(Saved entries)
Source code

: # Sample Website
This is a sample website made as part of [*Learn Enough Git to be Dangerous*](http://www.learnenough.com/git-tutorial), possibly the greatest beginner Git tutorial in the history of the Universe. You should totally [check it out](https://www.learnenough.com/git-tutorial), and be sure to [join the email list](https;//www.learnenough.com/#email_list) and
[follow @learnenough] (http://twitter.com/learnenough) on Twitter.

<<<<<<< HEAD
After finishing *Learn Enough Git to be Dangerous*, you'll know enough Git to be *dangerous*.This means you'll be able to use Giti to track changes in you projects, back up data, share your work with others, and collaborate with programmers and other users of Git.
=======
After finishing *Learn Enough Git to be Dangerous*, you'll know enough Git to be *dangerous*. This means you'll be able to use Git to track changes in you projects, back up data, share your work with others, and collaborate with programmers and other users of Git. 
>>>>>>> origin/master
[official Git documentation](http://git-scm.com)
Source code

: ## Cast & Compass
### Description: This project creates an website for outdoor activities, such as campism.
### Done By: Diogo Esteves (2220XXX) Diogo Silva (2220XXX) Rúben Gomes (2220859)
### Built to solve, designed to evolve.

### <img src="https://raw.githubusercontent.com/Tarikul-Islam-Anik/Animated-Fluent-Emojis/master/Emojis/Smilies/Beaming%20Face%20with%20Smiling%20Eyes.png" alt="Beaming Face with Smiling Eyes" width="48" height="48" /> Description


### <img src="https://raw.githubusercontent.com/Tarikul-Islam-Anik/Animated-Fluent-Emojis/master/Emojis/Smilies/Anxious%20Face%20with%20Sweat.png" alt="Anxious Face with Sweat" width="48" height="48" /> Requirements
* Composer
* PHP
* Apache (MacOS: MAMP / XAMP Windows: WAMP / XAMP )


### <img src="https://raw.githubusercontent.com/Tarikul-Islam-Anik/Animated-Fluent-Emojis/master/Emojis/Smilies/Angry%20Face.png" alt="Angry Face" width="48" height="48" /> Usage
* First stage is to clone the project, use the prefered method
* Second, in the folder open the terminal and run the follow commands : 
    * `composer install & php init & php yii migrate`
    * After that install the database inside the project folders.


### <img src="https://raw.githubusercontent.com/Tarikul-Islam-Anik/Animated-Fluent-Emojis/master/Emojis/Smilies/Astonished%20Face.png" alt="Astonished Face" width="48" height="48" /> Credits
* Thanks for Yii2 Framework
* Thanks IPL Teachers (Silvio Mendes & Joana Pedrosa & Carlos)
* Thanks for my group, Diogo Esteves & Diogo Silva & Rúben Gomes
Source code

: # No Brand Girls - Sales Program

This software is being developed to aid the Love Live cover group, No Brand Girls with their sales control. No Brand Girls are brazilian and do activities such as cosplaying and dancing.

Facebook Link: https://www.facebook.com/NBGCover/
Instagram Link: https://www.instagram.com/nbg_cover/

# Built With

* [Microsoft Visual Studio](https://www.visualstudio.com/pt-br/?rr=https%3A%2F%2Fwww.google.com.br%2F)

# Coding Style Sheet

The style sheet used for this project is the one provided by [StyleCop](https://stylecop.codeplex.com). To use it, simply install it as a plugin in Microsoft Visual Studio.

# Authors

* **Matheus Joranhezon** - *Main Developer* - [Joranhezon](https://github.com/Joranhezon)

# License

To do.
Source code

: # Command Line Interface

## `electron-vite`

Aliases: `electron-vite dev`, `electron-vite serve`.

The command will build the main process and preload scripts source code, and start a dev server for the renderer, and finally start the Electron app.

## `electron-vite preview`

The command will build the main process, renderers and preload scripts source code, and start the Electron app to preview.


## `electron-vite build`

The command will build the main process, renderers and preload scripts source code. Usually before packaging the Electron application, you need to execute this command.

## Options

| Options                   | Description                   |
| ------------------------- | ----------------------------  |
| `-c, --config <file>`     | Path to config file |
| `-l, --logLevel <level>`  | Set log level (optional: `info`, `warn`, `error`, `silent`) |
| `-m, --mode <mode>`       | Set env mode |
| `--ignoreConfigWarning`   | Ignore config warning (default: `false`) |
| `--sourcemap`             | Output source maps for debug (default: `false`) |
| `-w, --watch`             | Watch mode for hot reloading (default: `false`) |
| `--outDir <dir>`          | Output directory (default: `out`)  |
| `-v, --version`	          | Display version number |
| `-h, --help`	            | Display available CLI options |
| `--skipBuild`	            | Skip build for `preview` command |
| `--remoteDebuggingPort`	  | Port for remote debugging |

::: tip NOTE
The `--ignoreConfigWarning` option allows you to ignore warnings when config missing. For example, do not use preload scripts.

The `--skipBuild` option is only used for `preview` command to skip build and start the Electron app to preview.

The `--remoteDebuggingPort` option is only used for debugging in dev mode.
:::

▸ **Problem**: In the answer, each line of the data must appear exactly as written.

▸ **Exercise output**:
Source code

: # Sample Website
This is a sample website made as part of [*Learn Enough Git to be Dangerous*](http://www.learnenough.com/git-tutorial), possibly the greatest beginner Git tutorial in the history of the Universe. You should totally [check it out](https://www.learnenough.com/git-tutorial), and be sure to [join the email list](https;//www.learnenough.com/#email_list) and
[follow @learnenough] (http://twitter.com/learnenough) on Twitter.

<<<<<<< HEAD
After finishing *Learn Enough Git to be Dangerous*, you'll know enough Git to be *dangerous*.This means you'll be able to use Giti to track changes in you projects, back up data, share your work with others, and collaborate with programmers and other users of Git.
=======
After finishing *Learn Enough Git to be Dangerous*, you'll know enough Git to be *dangerous*. This means you'll be able to use Git to track changes in you projects, back up data, share your work with others, and collaborate with programmers and other users of Git. 
>>>>>>> origin/master
[official Git documentation](http://git-scm.com)
Source code

: ## Cast & Compass
### Description: This project creates an website for outdoor activities, such as campism.
### Done By: Diogo Esteves (2220XXX) Diogo Silva (2220XXX) Rúben Gomes (2220859)
### Built to solve, designed to evolve.

### <img src="https://raw.githubusercontent.com/Tarikul-Islam-Anik/Animated-Fluent-Emojis/master/Emojis/Smilies/Beaming%20Face%20with%20Smiling%20Eyes.png" alt="Beaming Face with Smiling Eyes" width="48" height="48" /> Description


### <img src="https://raw.githubusercontent.com/Tarikul-Islam-Anik/Animated-Fluent-Emojis/master/Emojis/Smilies/Anxious%20Face%20with%20Sweat.png" alt="Anxious Face with Sweat" width="48" height="48" /> Requirements
* Composer
* PHP
* Apache (MacOS: MAMP / XAMP Windows: WAMP / XAMP )


### <img src="https://raw.githubusercontent.com/Tarikul-Islam-Anik/Animated-Fluent-Emojis/master/Emojis/Smilies/Angry%20Face.png" alt="Angry Face" width="48" height="48" /> Usage
* First stage is to clone the project, use the prefered method
* Second, in the folder open the terminal and run the follow commands : 
    * `composer install & php init & php yii migrate`
    * After that install the database inside the project folders.


### <img src="https://raw.githubusercontent.com/Tarikul-Islam-Anik/Animated-Fluent-Emojis/master/Emojis/Smilies/Astonished%20Face.png" alt="Astonished Face" width="48" height="48" /> Credits
* Thanks for Yii2 Framework
* Thanks IPL Teachers (Silvio Mendes & Joana Pedrosa & Carlos)
* Thanks for my group, Diogo Esteves & Diogo Silva & Rúben Gomes
Source code

: # No Brand Girls - Sales Program

This software is being developed to aid the Love Live cover group, No Brand Girls with their sales control. No Brand Girls are brazilian and do activities such as cosplaying and dancing.

Facebook Link: https://www.facebook.com/NBGCover/
Instagram Link: https://www.instagram.com/nbg_cover/

# Built With

* [Microsoft Visual Studio](https://www.visualstudio.com/pt-br/?rr=https%3A%2F%2Fwww.google.com.br%2F)

# Coding Style Sheet

The style sheet used for this project is the one provided by [StyleCop](https://stylecop.codeplex.com). To use it, simply install it as a plugin in Microsoft Visual Studio.

# Authors

* **Matheus Joranhezon** - *Main Developer* - [Joranhezon](https://github.com/Joranhezon)

# License

To do.
Source code

: # Command Line Interface

## `electron-vite`

Aliases: `electron-vite dev`, `electron-vite serve`.

The command will build the main process and preload scripts source code, and start a dev server for the renderer, and finally start the Electron app.

## `electron-vite preview`

The command will build the main process, renderers and preload scripts source code, and start the Electron app to preview.


## `electron-vite build`

The command will build the main process, renderers and preload scripts source code. Usually before packaging the Electron application, you need to execute this command.

## Options

| Options                   | Description                   |
| ------------------------- | ----------------------------  |
| `-c, --config <file>`     | Path to config file |
| `-l, --logLevel <level>`  | Set log level (optional: `info`, `warn`, `error`, `silent`) |
| `-m, --mode <mode>`       | Set env mode |
| `--ignoreConfigWarning`   | Ignore config warning (default: `false`) |
| `--sourcemap`             | Output source maps for debug (default: `false`) |
| `-w, --watch`             | Watch mode for hot reloading (default: `false`) |
| `--outDir <dir>`          | Output directory (default: `out`)  |
| `-v, --version`	          | Display version number |
| `-h, --help`	            | Display available CLI options |
| `--skipBuild`	            | Skip build for `preview` command |
| `--remoteDebuggingPort`	  | Port for remote debugging |

::: tip NOTE
The `--ignoreConfigWarning` option allows you to ignore warnings when config missing. For example, do not use preload scripts.

The `--skipBuild` option is only used for `preview` command to skip build and start the Electron app to preview.

The `--remoteDebuggingPort` option is only used for debugging in dev mode.
:::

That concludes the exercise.